Ana Diez Roux sees great disparities in public health based on factors such as income, education, social status, ethnicity, gender and the neighborhood where one lives. Eradicating these and other disparities is one of the major challenges facing public health practitioners this century.

Roux was the most recent scholar to deliver a Milbank Lecture as part of the school’s ongoing centennial celebration. Her talk, “Population Health and the Social Determinants of Health: Evidence and Future Directions,” addressed how disparities continue to influence health outcomes.

A distinguished university professor of epidemiology and dean of the Drexel University School of Public Health, Roux, M.D., Ph.D., M.P.H., is known for her research on the social determinants of population health and the study of how neighborhoods affect health.
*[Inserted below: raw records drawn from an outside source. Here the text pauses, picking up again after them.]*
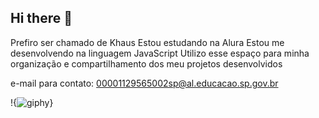 ## Hi there 👋

Prefiro ser chamado de Khaus
Estou estudando na Alura
Estou me desenvolvendo na linguagem JavaScript
Utilizo esse espaço para minha organização e compartilhamento dos meu projetos desenvolvidos

e-mail para contato: 00001129565002sp@al.educacao.sp.gov.br

!{![giphy](https://github.com/userEdwardElric/userEdwardElric/assets/173709809/2b086be0-d003-45af-ace6-3431048d9530)}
She said that social position is a powerful predictor of health and that researchers are now focused on determining how much variability in health social determinants explain.

Factors such as income inequalities, social capital, economic fluctuations and neighborhood environment all play an important role in an individual’s health. “There are complex causal chains,” she told the gathering in Winslow Auditorium on October 15. The key is to figure out how to intervene so those factors are less important in determining a patient’s health status. Society needs to “reduce the inequalities of class, race, ethnicity and gender” in order to “lower the risk for high risk patients across the board,” she said

Trace Kershaw, Ph.D., associate professor at the Yale School of Public Health, introduced Roux. He said the “importance, rigor and impact of her work” cannot be overstated.

Roux told the gathering that there are multiple dimensions of social circumstance, including income, education and race/ethnicity, which contribute to disease and health and operate over the course of a lifetime. The chief public health objective, she said, needs to be reducing inequalities so that health disparities are lessened. Beyond that, she suggested thinking about research and action differently so that data is used in novel ways to change perceptions about the drivers of health.

George Howard, professor, University of Alabama at Birmingham School of Public Health, will deliver the final Milbank lecture of 2015. Howard is scheduled to speak on December 3 at noon in Winslow Auditorium.

The seven-part Milbank Lecture Series was launched early this year and recognizes the school’s significant contribution to the understanding of public health as well as the Milbank Memorial Fund’s tradition of forward-looking public health initiatives.

The Fund is an endowed operating foundation that works to improve the health of populations by connecting leaders and decision makers with the best available evidence and experience. Founded in 1905, the fund engages in analysis, collaboration and communication on health policy issues.